Dataset entries
== Segment start ==

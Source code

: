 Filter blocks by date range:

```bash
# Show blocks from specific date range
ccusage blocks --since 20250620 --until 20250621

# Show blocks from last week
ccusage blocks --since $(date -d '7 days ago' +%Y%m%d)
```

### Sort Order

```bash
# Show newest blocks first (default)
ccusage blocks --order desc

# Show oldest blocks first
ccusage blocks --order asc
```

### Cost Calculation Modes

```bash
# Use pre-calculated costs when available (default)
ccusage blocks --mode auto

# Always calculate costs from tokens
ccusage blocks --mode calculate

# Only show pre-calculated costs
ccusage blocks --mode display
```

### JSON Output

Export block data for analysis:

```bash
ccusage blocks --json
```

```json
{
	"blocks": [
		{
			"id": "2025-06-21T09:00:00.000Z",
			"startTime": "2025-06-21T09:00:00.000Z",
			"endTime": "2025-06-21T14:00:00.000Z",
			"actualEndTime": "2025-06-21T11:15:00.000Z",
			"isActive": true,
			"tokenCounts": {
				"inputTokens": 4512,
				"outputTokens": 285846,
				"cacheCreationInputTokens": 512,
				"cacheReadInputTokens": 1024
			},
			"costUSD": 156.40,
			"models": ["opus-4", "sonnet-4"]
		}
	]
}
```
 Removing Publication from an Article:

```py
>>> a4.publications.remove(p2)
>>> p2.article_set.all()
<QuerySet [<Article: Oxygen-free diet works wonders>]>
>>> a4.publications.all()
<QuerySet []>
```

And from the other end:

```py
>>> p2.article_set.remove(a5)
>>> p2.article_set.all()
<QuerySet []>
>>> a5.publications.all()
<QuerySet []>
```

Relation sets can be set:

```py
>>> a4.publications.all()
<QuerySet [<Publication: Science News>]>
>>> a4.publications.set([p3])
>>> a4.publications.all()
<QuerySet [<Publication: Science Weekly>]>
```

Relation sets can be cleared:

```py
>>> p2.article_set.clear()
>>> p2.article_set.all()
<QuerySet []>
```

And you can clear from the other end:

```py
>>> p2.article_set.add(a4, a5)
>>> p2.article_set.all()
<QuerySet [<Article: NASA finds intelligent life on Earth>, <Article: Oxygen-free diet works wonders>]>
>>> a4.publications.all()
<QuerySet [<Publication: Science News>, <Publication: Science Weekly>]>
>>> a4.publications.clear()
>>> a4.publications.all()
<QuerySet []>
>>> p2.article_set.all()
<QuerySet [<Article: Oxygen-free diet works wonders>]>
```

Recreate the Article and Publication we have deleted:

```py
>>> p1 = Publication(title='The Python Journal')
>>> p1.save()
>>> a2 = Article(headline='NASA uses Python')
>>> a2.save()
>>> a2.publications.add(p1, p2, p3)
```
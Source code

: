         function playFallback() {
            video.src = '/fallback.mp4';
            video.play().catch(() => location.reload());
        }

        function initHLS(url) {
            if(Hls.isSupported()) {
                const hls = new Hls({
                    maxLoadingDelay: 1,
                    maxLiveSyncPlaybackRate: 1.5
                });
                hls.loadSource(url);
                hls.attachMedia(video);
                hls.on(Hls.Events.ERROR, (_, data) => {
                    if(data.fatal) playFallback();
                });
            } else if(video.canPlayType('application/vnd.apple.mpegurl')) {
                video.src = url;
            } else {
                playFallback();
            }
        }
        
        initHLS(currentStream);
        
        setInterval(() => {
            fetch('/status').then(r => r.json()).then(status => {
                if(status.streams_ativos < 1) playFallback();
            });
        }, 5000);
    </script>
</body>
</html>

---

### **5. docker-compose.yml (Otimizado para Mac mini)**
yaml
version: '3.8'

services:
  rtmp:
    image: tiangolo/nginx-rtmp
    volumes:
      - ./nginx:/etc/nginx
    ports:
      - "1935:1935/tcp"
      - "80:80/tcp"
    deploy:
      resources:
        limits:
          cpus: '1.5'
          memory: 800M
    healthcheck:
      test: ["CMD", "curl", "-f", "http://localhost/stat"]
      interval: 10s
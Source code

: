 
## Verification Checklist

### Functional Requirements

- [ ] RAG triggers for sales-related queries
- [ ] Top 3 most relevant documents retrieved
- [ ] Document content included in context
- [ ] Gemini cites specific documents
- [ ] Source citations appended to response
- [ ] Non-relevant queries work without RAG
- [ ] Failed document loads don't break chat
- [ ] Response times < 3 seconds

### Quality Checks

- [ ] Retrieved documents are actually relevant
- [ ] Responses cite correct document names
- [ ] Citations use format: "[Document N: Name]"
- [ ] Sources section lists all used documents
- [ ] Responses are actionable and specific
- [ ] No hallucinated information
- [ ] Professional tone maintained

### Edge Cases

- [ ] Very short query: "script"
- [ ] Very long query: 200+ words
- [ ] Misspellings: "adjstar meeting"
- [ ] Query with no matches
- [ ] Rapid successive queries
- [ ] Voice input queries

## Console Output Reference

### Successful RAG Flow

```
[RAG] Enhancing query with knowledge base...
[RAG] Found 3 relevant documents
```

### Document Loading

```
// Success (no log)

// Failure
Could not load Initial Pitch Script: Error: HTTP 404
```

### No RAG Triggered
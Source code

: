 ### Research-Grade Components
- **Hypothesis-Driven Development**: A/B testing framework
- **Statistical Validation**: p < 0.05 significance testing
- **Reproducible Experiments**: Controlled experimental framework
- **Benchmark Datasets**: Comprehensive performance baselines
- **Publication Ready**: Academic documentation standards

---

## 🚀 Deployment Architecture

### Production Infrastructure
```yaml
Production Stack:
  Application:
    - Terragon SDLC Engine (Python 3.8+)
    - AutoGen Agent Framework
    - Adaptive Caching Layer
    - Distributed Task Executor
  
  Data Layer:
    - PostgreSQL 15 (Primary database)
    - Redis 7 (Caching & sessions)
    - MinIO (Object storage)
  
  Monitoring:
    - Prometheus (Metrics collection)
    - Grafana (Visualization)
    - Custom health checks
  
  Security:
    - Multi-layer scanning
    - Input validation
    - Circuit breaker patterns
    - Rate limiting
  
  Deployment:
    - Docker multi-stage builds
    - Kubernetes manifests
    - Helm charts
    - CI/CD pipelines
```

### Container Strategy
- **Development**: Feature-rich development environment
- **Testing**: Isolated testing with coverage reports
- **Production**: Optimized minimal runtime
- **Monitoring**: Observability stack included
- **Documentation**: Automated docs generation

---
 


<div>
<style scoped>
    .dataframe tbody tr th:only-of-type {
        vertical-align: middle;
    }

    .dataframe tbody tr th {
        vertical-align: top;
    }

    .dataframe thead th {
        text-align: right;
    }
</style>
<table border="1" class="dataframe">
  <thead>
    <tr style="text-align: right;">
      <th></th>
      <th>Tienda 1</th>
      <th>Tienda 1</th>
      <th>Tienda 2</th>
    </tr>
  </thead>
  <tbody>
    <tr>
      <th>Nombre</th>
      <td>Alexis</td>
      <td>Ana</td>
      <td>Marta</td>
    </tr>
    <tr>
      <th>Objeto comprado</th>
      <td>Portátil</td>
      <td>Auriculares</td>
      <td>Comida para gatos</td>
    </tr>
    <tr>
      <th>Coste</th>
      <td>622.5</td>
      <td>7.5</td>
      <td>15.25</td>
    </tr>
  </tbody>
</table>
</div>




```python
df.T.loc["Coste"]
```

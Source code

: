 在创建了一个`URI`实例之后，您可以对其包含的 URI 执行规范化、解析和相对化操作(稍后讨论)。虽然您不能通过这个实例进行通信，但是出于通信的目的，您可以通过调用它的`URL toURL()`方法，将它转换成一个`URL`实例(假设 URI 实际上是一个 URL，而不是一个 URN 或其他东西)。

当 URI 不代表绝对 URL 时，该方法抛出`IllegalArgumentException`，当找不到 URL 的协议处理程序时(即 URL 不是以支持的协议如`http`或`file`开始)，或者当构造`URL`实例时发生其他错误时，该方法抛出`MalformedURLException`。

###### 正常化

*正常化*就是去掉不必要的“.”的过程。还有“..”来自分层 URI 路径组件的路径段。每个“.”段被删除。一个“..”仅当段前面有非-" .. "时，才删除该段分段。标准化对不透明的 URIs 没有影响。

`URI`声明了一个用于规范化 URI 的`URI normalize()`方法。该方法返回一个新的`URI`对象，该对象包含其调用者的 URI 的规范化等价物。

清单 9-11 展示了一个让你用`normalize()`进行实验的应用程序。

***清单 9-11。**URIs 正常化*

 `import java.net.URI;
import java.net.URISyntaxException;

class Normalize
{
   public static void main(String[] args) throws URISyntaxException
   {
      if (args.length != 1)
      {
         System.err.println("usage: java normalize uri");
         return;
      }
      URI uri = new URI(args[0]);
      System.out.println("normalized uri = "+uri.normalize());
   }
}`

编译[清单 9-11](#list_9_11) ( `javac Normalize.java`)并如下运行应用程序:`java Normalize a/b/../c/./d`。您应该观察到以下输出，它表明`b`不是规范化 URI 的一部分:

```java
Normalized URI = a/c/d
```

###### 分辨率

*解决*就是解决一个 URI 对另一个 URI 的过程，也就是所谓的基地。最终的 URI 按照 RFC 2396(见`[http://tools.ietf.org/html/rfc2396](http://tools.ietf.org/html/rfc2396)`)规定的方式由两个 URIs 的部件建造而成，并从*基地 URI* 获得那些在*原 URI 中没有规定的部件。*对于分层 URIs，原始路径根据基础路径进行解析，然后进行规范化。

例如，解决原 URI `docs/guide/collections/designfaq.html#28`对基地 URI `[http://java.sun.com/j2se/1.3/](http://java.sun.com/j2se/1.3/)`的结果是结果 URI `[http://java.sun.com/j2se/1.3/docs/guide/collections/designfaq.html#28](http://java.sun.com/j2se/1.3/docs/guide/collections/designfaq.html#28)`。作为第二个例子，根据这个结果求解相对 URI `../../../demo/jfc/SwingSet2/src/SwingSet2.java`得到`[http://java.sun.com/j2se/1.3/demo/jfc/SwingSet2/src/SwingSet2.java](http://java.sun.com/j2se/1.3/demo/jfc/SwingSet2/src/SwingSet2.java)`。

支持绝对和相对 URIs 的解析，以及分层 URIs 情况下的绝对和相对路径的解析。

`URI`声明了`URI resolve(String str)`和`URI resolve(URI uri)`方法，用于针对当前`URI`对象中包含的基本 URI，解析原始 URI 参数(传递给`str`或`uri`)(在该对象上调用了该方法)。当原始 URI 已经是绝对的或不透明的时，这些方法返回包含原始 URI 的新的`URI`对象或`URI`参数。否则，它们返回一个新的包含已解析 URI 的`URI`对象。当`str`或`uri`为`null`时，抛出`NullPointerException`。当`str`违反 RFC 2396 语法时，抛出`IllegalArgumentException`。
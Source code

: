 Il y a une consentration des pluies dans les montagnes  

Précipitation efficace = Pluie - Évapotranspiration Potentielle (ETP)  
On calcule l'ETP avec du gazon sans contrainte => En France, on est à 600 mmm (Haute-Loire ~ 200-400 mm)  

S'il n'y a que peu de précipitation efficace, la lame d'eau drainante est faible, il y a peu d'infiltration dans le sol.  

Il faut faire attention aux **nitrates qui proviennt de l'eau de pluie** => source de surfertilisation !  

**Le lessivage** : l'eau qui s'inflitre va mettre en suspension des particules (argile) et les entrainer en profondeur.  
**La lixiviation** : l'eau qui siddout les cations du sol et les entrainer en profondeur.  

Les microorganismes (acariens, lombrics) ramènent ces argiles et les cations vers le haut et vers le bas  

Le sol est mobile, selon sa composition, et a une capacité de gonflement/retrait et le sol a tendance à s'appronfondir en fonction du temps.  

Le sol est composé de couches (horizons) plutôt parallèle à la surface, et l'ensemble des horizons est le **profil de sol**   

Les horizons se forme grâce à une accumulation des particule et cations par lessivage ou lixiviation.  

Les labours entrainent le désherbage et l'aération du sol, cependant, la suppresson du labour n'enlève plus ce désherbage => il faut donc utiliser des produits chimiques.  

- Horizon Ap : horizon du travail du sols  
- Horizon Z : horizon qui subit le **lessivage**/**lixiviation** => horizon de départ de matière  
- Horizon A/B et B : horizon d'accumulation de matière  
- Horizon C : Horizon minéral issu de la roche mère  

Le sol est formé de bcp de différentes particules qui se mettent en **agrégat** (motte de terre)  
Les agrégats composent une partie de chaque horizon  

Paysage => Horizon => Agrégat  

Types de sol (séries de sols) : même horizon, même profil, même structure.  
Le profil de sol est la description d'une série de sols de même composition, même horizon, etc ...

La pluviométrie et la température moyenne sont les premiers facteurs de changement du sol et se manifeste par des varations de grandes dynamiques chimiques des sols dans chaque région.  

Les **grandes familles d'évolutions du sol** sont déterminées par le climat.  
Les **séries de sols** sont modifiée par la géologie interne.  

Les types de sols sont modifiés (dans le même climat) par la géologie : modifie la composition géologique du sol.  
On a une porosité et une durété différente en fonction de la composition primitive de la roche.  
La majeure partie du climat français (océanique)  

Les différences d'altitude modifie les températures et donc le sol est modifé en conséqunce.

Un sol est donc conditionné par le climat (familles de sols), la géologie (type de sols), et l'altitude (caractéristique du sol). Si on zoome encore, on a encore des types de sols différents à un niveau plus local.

== Segment end ==

→ **Your instructions**
Please make an exact copy of the lines above from the line with "import java.net.URISyntaxException;" through the line with "URI 中没有规定的部件。*对于分层 URIs，原始路径根据基础路径进行解析，然后进行规范化。", both ends included.

→ **Answer box**
import java.net.URISyntaxException;

class Normalize
{
   public static void main(String[] args) throws URISyntaxException
   {
      if (args.length != 1)
      {
         System.err.println("usage: java normalize uri");
         return;
      }
      URI uri = new URI(args[0]);
      System.out.println("normalized uri = "+uri.normalize());
   }
}`

编译[清单 9-11](#list_9_11) ( `javac Normalize.java`)并如下运行应用程序:`java Normalize a/b/../c/./d`。您应该观察到以下输出，它表明`b`不是规范化 URI 的一部分:

```java
Normalized URI = a/c/d
```

###### 分辨率

*解决*就是解决一个 URI 对另一个 URI 的过程，也就是所谓的基地。最终的 URI 按照 RFC 2396(见`[http://tools.ietf.org/html/rfc2396](http://tools.ietf.org/html/rfc2396)`)规定的方式由两个 URIs 的部件建造而成，并从*基地 URI* 获得那些在*原 URI 中没有规定的部件。*对于分层 URIs，原始路径根据基础路径进行解析，然后进行规范化。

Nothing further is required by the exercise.